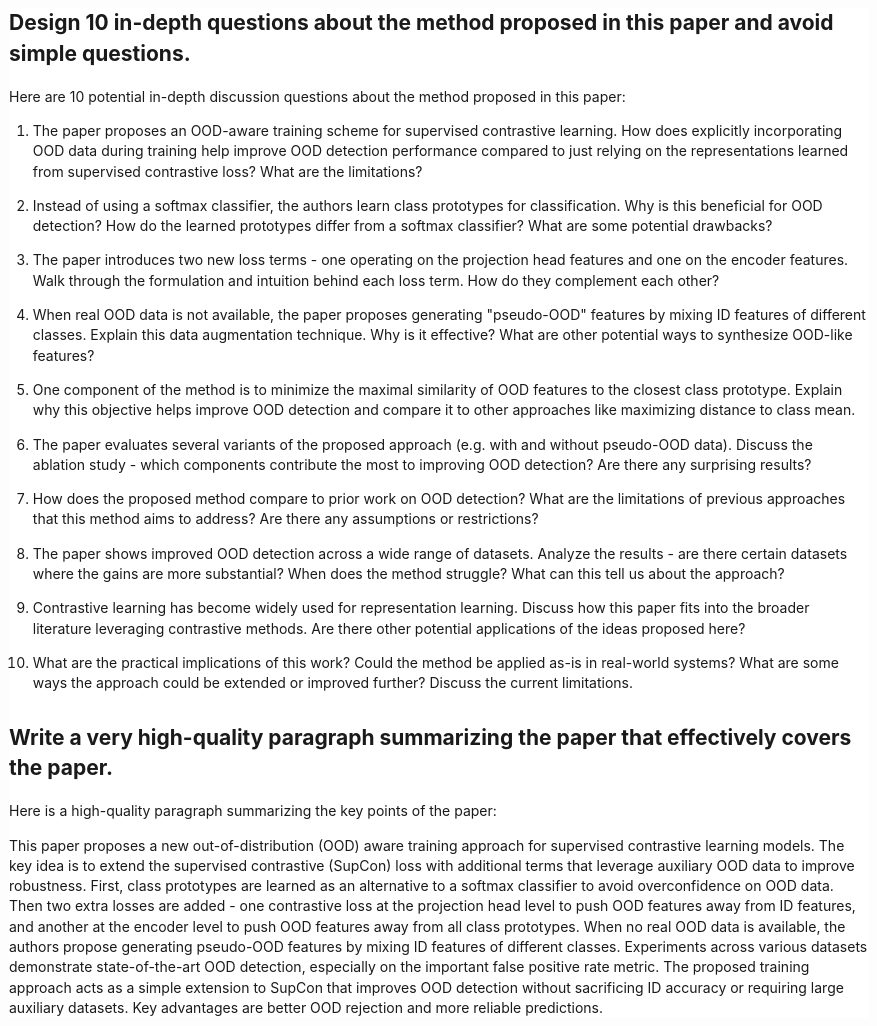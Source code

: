 ## Design 10 in-depth questions about the method proposed in this paper and avoid simple questions.

 Here are 10 potential in-depth discussion questions about the method proposed in this paper:

1. The paper proposes an OOD-aware training scheme for supervised contrastive learning. How does explicitly incorporating OOD data during training help improve OOD detection performance compared to just relying on the representations learned from supervised contrastive loss? What are the limitations?

2. Instead of using a softmax classifier, the authors learn class prototypes for classification. Why is this beneficial for OOD detection? How do the learned prototypes differ from a softmax classifier? What are some potential drawbacks?

3. The paper introduces two new loss terms - one operating on the projection head features and one on the encoder features. Walk through the formulation and intuition behind each loss term. How do they complement each other?

4. When real OOD data is not available, the paper proposes generating "pseudo-OOD" features by mixing ID features of different classes. Explain this data augmentation technique. Why is it effective? What are other potential ways to synthesize OOD-like features? 

5. One component of the method is to minimize the maximal similarity of OOD features to the closest class prototype. Explain why this objective helps improve OOD detection and compare it to other approaches like maximizing distance to class mean.

6. The paper evaluates several variants of the proposed approach (e.g. with and without pseudo-OOD data). Discuss the ablation study - which components contribute the most to improving OOD detection? Are there any surprising results?

7. How does the proposed method compare to prior work on OOD detection? What are the limitations of previous approaches that this method aims to address? Are there any assumptions or restrictions?

8. The paper shows improved OOD detection across a wide range of datasets. Analyze the results - are there certain datasets where the gains are more substantial? When does the method struggle? What can this tell us about the approach?

9. Contrastive learning has become widely used for representation learning. Discuss how this paper fits into the broader literature leveraging contrastive methods. Are there other potential applications of the ideas proposed here?

10. What are the practical implications of this work? Could the method be applied as-is in real-world systems? What are some ways the approach could be extended or improved further? Discuss the current limitations.


## Write a very high-quality paragraph summarizing the paper that effectively covers the paper.

 Here is a high-quality paragraph summarizing the key points of the paper:

This paper proposes a new out-of-distribution (OOD) aware training approach for supervised contrastive learning models. The key idea is to extend the supervised contrastive (SupCon) loss with additional terms that leverage auxiliary OOD data to improve robustness. First, class prototypes are learned as an alternative to a softmax classifier to avoid overconfidence on OOD data. Then two extra losses are added - one contrastive loss at the projection head level to push OOD features away from ID features, and another at the encoder level to push OOD features away from all class prototypes. When no real OOD data is available, the authors propose generating pseudo-OOD features by mixing ID features of different classes. Experiments across various datasets demonstrate state-of-the-art OOD detection, especially on the important false positive rate metric. The proposed training approach acts as a simple extension to SupCon that improves OOD detection without sacrificing ID accuracy or requiring large auxiliary datasets. Key advantages are better OOD rejection and more reliable predictions.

^^^^^^^^^^^^^^^^

• **Aim of the exercise**: When a line in the listing has the string "limitations" in it, return that line.

• **Exercise answer**:
1. The paper proposes an OOD-aware training scheme for supervised contrastive learning. How does explicitly incorporating OOD data during training help improve OOD detection performance compared to just relying on the representations learned from supervised contrastive loss? What are the limitations?
7. How does the proposed method compare to prior work on OOD detection? What are the limitations of previous approaches that this method aims to address? Are there any assumptions or restrictions?
10. What are the practical implications of this work? Could the method be applied as-is in real-world systems? What are some ways the approach could be extended or improved further? Discuss the current limitations.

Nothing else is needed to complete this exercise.